In a joint statement, the political leaders said their goal is to ensure that Carney Hospital remains a vibrant part of the Dorchester community.

Feeney, whose husband Larry Feeney is president of the Caritas Carney Foundation, also met with Senate President Therese Murray on Oct. 25. Boston Mayor Menino told media outlets that he is consulting with health care specialists about Carney.

Attorney General Martha Coakley, whose office is responsible for the oversight of nonprofit hospitals through its Public Charities Division, is planning a thorough review of Caritas by Philadelphia firm Health Care Strategies & Solutions Inc.

In a Nov. 2 statement, Coakley said Caritas Carney faces “significant challenges” that are not unique to Caritas Christi.

The Archdiocese of Boston, which owns Caritas Christi, authorized a strategic review of the system in December 2006. The outlined goals are to provide the best possible health care, strengthen financial stability, respect those who provide health care and maintain fidelity to the moral tradition of Catholic health care.

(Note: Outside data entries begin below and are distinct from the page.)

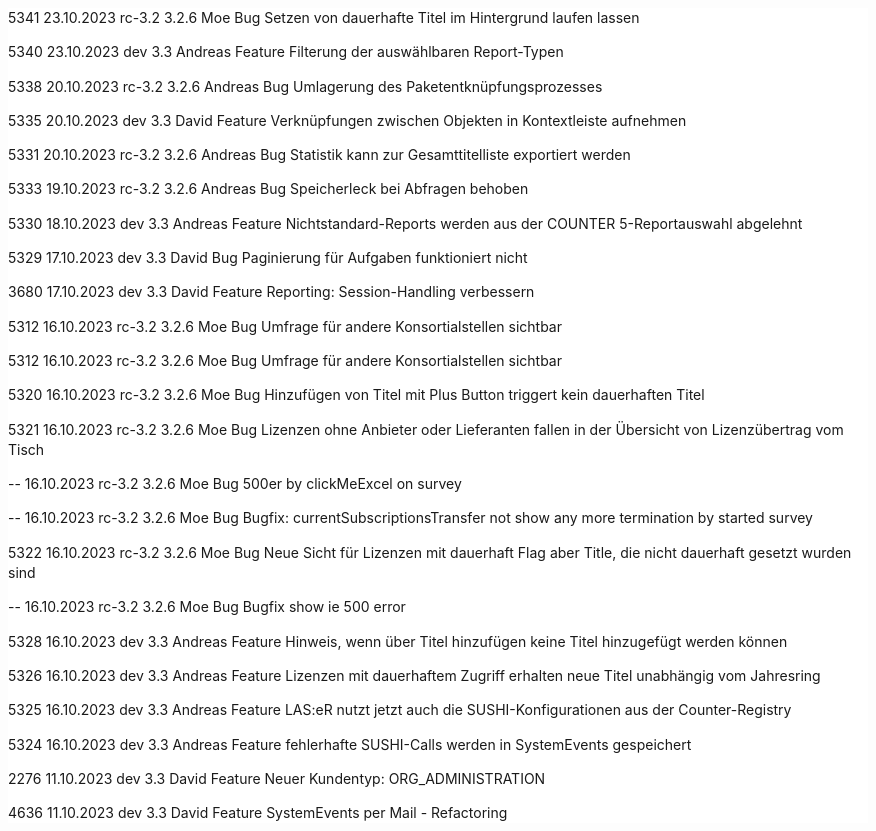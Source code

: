 5341    23.10.2023  rc-3.2  3.2.6       Moe     Bug         Setzen von dauerhafte Titel im Hintergrund laufen lassen

5340    23.10.2023  dev     3.3         Andreas Feature     Filterung der auswählbaren Report-Typen

5338    20.10.2023  rc-3.2  3.2.6       Andreas Bug         Umlagerung des Paketentknüpfungsprozesses

5335    20.10.2023  dev     3.3         David   Feature     Verknüpfungen zwischen Objekten in Kontextleiste aufnehmen

5331    20.10.2023  rc-3.2  3.2.6       Andreas Bug         Statistik kann zur Gesamttitelliste exportiert werden

5333    19.10.2023  rc-3.2  3.2.6       Andreas Bug         Speicherleck bei Abfragen behoben

5330    18.10.2023  dev     3.3         Andreas Feature     Nichtstandard-Reports werden aus der COUNTER 5-Reportauswahl abgelehnt

5329    17.10.2023  dev     3.3         David   Bug         Paginierung für Aufgaben funktioniert nicht

3680    17.10.2023  dev     3.3         David   Feature     Reporting: Session-Handling verbessern

5312    16.10.2023   rc-3.2  3.2.6      Moe     Bug         Umfrage für andere Konsortialstellen sichtbar

5312    16.10.2023  rc-3.2  3.2.6       Moe     Bug         Umfrage für andere Konsortialstellen sichtbar

5320    16.10.2023  rc-3.2  3.2.6       Moe     Bug         Hinzufügen von Titel mit Plus Button triggert kein dauerhaften Titel

5321    16.10.2023  rc-3.2  3.2.6       Moe     Bug         Lizenzen ohne Anbieter oder Lieferanten fallen in der Übersicht von Lizenzübertrag vom Tisch

--      16.10.2023  rc-3.2  3.2.6       Moe     Bug         500er by clickMeExcel on survey

--      16.10.2023  rc-3.2  3.2.6       Moe     Bug         Bugfix: currentSubscriptionsTransfer not show any more termination by started survey

5322    16.10.2023  rc-3.2  3.2.6       Moe     Bug         Neue Sicht für Lizenzen mit dauerhaft Flag aber Title, die nicht dauerhaft gesetzt wurden sind

--      16.10.2023  rc-3.2  3.2.6       Moe     Bug         Bugfix show ie 500 error

5328    16.10.2023  dev     3.3         Andreas Feature     Hinweis, wenn über Titel hinzufügen keine Titel hinzugefügt werden können

5326    16.10.2023  dev     3.3         Andreas Feature     Lizenzen mit dauerhaftem Zugriff erhalten neue Titel unabhängig vom Jahresring 

5325    16.10.2023  dev     3.3         Andreas Feature     LAS:eR nutzt jetzt auch die SUSHI-Konfigurationen aus der Counter-Registry

5324    16.10.2023  dev     3.3         Andreas Feature     fehlerhafte SUSHI-Calls werden in SystemEvents gespeichert

2276    11.10.2023  dev     3.3         David   Feature     Neuer Kundentyp: ORG_ADMINISTRATION

4636    11.10.2023  dev     3.3         David   Feature     SystemEvents per Mail - Refactoring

The archdiocese appointed a Strategic Review Committee, which recommended affiliation with a major Catholic health care system. Efforts to do so were unsuccessful. Now the corporate members will implement governance changes based on recommendations from the Governance Review Committee.

The archdiocese has also formed a search committee for a permanent system president. Chessare, president of Caritas Norwood Hospital and senior vice president for quality and patient safety of Caritas Christi, has served as interim president since May 25.

Chessare said that the attorney general’s consultant group, Health Care Strategies & Solutions, has already been meeting with Carney officials at three-month intervals. Those reviews occurred because the hospital is a necessary public charity facing challenges.

“We have been meeting with them at regular intervals for years and they have been saying ‘good work’ for years,” he said. “We welcome the [more thorough] review because it will show that we are doing a good job but that this market is really hard and the playing field is not level.”

The Massachusetts health care market is particularly tough because insurers and the state pay 30 percent more to larger Boston teaching hospitals for the same quality work, he said.

Chessare added that Caritas is on par or better than other hospital systems in the Commonwealth and invited everyone to evaluate for themselves by visiting the federal government’s Hospital Compare Web site at www.hospitalcompare.hhs.gov/.